1956
Zao Wou-Ki French, born China, 1921-2013
France
Born in Beijing, Zao Wou-ki moved to Paris in 1948. He had studied at China’s most progressive art academy, training in both Western oil painting and Chinese ink painting and calligraphy. Despite his education, Zao’s arrival in the cosmopolitan French capital prompted for him a more tangible, as well as conceptual, reckoning with Eastern and Western aesthetics. However, it was not until he traveled to the United States, where he viewed Abstract Expressionist paintings for the first time, did the artist embrace exclusively the atmospheric abstraction for which he became known. After returning to Paris, Zao began to create sweeping, large-scale compositions and swiftly rose to prominence among a circle of fellow Paris-based abstract painters interested in lyrical and intuitive mark making, including American Joan Mitchell and German-born Hans Hartung.

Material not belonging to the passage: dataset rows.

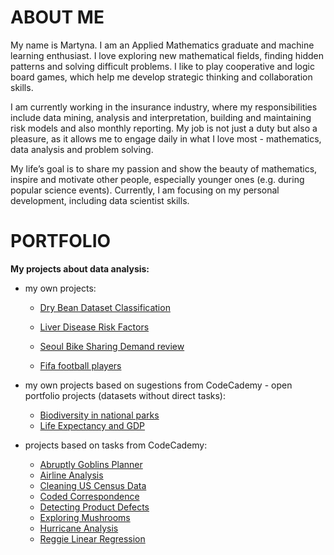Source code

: # ABOUT ME

My name is Martyna. I am an Applied Mathematics graduate and machine learning enthusiast. I love exploring new mathematical fields, finding hidden patterns and solving difficult
problems. I like to play cooperative
and logic board games, which help
me develop strategic thinking and
collaboration skills.

I am currently working in the
insurance industry, where my
responsibilities include data mining,
analysis and interpretation, building
and maintaining risk models and also
monthly reporting. My job is not just a duty but also a pleasure, as it allows me to engage daily in what I love most - mathematics, data analysis and problem solving.

My life’s goal is to share my passion and show the beauty of mathematics, inspire and motivate other people, especially younger ones (e.g. during popular science events). Currently, I am focusing on my personal development, including data scientist skills.

# PORTFOLIO

<b>My projects about data analysis:</b>
- my own projects:
  - [Dry Bean Dataset Classification](https://github.com/musimartini/DryBeanDatasetClassification)
  - [Liver Disease Risk Factors](https://github.com/musimartini/LiverDisease)
  - [Seoul Bike Sharing Demand review](https://public.tableau.com/app/profile/martyna.maksimowicz/viz/BikerentsinSeoul/SeoulBikeSharingDemandreview)

  - [Fifa football players](https://github.com/musimartini/Fifa-football-players)

- my own projects based on sugestions from CodeCademy - open portfolio projects (datasets without direct tasks):
  - [Biodiversity in national parks](https://github.com/musimartini/Projects/tree/main/CodeCademy%20Portfolio%20Projects/Biodiversity%20in%20national%20parks)
  - [Life Expectancy and GDP](https://github.com/musimartini/Projects/tree/main/CodeCademy%20Portfolio%20Projects/Life%20Expectancy%20and%20GDP)

- projects based on tasks from CodeCademy:
  - [Abruptly Goblins Planner](https://github.com/musimartini/Projects/tree/main/CodeCademy%20Projects/Abruptly%20Goblins%20Planner)
  - [Airline Analysis](https://github.com/musimartini/Projects/tree/main/CodeCademy%20Projects/Airline%20Analysis)
  - [Cleaning US Census Data](https://github.com/musimartini/Projects/tree/main/CodeCademy%20Projects/Cleaning%20US%20Census%20Data)
  - [Coded Correspondence](https://github.com/musimartini/Projects/tree/main/CodeCademy%20Projects/Coded%20Correspondence)
  - [Detecting Product Defects](https://github.com/musimartini/Projects/tree/main/CodeCademy%20Projects/Detecting%20Product%20Defects)
  - [Exploring Mushrooms](https://github.com/musimartini/Projects/tree/main/CodeCademy%20Projects/Exploring%20Mushrooms)
  - [Hurricane Analysis](https://github.com/musimartini/Projects/tree/main/CodeCademy%20Projects/Hurricane%20Analysis)
  - [Reggie Linear Regression](https://github.com/musimartini/Projects/tree/main/CodeCademy%20Projects/Reggie_Linear_Regression)
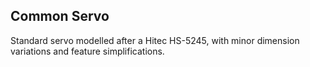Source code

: ## Common Servo

Standard servo modelled after a Hitec HS-5245, with minor dimension variations and feature simplifications.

In The Night is Stirring, Zao built up layers of jewel-toned color, activated by touches of lurid red and a torquing column that seems to climb up the center of the canvas. While his dark, inky brushstrokes call to mind Chinese calligraphy, still more traditional Chinese painting is reflected through Zao’s manipulation of the tropes of the landscape format, which emphasizes the rhythms
and energies of nature more than a strictly realistic approach. Suspended between the conventions of Chinese landscape painting and the materiality of Western oil painting, Zao’s canvas occupies other in-between states as well; it is, for example, an abstract work that suggests not only landscape in general but nightfall more specifically. Zhang borrowed the title from a book of poems by writer and painter Henri Michaux, a close friend and mentor.